## Data for this task

--------------------------------------------------

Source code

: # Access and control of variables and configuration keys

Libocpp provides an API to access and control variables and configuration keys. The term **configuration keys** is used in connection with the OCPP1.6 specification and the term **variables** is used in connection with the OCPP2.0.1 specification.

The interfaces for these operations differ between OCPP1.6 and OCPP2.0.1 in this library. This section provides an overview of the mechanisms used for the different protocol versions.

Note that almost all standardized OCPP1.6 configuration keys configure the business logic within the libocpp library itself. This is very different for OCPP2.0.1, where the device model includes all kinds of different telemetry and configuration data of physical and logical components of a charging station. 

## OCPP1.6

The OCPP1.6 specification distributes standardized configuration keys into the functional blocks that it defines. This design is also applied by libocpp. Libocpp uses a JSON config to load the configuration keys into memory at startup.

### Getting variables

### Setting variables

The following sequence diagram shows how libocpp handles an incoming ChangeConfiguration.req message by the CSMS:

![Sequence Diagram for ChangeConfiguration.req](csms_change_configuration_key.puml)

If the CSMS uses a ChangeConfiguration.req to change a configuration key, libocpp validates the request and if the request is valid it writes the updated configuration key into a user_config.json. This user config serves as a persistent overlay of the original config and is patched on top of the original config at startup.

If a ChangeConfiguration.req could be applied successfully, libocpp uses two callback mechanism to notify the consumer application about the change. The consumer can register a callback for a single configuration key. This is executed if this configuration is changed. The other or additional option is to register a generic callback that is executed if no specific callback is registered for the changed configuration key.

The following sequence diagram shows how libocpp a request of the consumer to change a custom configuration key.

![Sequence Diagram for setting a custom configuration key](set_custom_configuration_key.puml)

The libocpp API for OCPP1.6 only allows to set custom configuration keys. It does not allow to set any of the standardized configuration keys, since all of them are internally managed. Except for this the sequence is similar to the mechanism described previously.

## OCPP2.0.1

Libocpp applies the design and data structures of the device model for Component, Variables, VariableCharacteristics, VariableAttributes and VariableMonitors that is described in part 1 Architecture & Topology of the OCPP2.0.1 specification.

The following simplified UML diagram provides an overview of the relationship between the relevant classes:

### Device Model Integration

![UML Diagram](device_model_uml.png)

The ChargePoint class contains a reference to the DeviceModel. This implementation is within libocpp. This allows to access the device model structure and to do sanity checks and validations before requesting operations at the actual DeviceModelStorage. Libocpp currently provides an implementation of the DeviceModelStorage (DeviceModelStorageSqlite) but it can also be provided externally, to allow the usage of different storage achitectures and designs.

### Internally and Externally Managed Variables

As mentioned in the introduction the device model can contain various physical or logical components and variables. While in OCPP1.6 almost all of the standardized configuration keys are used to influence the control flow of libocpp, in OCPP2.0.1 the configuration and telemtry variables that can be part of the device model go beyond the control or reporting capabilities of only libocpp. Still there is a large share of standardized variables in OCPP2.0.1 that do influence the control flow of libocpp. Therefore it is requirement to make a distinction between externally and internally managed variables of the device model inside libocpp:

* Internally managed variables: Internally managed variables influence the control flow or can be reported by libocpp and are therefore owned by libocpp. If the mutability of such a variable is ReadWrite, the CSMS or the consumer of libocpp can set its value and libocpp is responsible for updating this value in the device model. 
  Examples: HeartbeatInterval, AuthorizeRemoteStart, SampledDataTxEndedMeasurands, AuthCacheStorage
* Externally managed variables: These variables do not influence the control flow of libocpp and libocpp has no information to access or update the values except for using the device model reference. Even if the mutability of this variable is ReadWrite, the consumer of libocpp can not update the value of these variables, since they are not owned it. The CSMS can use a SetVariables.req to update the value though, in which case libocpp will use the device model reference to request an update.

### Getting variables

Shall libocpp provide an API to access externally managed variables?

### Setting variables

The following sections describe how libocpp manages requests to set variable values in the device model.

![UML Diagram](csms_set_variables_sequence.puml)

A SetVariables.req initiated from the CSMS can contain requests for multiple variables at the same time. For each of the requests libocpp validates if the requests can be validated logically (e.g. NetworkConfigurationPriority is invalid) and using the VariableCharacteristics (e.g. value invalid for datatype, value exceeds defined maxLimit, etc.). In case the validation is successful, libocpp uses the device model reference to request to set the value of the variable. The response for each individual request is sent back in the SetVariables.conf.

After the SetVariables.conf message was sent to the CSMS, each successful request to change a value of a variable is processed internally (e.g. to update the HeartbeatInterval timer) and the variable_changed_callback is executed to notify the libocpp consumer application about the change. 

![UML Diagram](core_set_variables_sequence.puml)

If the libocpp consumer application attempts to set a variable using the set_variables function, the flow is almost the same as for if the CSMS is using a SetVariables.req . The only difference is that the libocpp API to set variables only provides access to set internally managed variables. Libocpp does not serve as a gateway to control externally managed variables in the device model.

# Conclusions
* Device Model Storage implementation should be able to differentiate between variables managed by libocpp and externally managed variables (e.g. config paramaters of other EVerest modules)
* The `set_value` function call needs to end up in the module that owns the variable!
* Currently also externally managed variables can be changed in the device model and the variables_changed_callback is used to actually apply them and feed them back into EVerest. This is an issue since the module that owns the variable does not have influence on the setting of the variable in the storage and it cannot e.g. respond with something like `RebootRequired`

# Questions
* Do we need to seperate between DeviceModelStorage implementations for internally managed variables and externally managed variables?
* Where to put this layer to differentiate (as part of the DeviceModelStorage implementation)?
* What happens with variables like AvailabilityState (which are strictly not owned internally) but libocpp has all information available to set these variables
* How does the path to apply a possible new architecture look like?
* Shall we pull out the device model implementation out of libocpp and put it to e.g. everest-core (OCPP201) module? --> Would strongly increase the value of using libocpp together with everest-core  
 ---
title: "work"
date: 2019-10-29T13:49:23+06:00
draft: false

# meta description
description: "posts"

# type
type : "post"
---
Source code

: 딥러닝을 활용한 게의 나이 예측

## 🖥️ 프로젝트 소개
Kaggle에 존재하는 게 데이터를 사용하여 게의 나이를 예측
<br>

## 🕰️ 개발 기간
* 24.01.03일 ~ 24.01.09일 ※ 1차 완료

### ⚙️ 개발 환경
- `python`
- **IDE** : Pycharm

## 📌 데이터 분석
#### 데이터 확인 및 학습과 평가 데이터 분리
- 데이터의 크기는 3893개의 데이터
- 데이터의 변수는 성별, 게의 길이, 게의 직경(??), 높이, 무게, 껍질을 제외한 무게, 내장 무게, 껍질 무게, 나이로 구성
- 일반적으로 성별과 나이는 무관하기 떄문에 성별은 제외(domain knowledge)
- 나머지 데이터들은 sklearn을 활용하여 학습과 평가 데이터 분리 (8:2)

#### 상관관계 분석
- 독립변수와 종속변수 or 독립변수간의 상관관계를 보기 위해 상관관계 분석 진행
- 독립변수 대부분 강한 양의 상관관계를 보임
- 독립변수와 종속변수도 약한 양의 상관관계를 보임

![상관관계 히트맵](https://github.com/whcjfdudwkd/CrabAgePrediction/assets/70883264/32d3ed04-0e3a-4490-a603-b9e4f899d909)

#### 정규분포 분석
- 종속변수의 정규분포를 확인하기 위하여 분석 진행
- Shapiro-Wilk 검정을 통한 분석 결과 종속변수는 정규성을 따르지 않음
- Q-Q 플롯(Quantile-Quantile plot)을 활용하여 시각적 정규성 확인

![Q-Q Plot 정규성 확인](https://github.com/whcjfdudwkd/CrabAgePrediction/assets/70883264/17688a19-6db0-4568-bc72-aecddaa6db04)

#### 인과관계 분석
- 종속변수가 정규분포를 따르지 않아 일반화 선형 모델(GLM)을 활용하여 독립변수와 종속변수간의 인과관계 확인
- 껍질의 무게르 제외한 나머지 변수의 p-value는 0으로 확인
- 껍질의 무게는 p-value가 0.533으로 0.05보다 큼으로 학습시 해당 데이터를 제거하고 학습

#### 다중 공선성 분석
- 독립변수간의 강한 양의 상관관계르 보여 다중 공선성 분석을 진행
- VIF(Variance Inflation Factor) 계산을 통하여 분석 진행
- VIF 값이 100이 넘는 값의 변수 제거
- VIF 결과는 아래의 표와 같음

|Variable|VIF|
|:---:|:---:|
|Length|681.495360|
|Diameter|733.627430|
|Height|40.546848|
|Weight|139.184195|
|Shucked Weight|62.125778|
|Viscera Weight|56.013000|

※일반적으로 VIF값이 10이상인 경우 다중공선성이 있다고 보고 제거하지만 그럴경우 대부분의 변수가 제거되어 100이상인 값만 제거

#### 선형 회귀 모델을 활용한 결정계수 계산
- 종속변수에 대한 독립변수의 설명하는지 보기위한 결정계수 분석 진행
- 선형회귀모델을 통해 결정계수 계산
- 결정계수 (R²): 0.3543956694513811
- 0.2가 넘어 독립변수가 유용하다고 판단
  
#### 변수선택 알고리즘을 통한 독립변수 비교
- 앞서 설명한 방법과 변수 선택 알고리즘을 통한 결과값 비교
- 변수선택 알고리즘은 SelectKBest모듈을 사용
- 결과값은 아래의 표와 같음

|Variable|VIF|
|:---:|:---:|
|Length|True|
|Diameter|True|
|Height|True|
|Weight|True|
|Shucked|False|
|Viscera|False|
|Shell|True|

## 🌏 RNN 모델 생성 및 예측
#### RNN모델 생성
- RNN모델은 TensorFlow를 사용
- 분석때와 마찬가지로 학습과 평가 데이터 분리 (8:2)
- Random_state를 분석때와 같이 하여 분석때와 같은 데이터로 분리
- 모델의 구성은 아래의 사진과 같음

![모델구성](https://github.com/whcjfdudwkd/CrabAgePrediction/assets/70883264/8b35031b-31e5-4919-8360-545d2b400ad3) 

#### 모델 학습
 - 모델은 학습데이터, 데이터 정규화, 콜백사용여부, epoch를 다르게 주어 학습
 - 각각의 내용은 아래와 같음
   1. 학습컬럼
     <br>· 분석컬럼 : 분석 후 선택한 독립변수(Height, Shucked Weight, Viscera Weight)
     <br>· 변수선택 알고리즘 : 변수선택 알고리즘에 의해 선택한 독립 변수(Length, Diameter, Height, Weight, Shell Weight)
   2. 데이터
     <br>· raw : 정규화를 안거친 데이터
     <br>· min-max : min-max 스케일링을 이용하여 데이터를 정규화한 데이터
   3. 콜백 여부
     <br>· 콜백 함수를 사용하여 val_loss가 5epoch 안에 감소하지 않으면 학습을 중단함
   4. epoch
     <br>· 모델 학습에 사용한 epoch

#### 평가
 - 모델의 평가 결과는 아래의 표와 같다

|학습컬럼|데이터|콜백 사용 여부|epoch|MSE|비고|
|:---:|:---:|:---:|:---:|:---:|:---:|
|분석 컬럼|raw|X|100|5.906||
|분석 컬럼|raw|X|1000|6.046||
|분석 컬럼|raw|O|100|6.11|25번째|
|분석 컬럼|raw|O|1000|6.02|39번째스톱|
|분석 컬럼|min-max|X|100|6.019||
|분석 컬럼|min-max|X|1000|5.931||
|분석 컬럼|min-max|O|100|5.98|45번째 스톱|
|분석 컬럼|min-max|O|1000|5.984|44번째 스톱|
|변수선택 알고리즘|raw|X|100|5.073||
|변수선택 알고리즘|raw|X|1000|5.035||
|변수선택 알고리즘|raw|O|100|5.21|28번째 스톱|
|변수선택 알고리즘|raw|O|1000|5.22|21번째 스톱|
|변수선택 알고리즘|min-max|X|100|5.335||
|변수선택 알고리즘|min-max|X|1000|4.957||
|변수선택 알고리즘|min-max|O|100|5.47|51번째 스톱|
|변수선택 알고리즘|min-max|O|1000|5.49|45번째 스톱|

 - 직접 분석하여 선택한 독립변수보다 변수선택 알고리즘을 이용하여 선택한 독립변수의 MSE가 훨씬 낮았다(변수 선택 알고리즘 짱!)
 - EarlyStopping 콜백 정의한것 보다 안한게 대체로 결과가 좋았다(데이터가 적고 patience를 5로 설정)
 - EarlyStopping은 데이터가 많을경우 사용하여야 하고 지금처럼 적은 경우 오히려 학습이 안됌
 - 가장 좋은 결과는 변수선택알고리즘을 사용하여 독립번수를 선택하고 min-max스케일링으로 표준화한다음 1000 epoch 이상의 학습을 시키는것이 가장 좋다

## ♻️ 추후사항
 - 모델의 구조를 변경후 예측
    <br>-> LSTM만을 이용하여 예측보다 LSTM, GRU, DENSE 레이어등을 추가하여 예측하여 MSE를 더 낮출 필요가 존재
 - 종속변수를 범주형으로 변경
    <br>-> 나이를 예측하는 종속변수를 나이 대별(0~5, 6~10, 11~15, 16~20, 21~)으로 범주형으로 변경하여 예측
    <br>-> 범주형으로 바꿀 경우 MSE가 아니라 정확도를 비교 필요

--------------------------------------------------

Your answer should consist of each line of the data above in which the word "분석때와" occurs.

## Answer section
- 분석때와 마찬가지로 학습과 평가 데이터 분리 (8:2)
- Random_state를 분석때와 같이 하여 분석때와 같은 데이터로 분리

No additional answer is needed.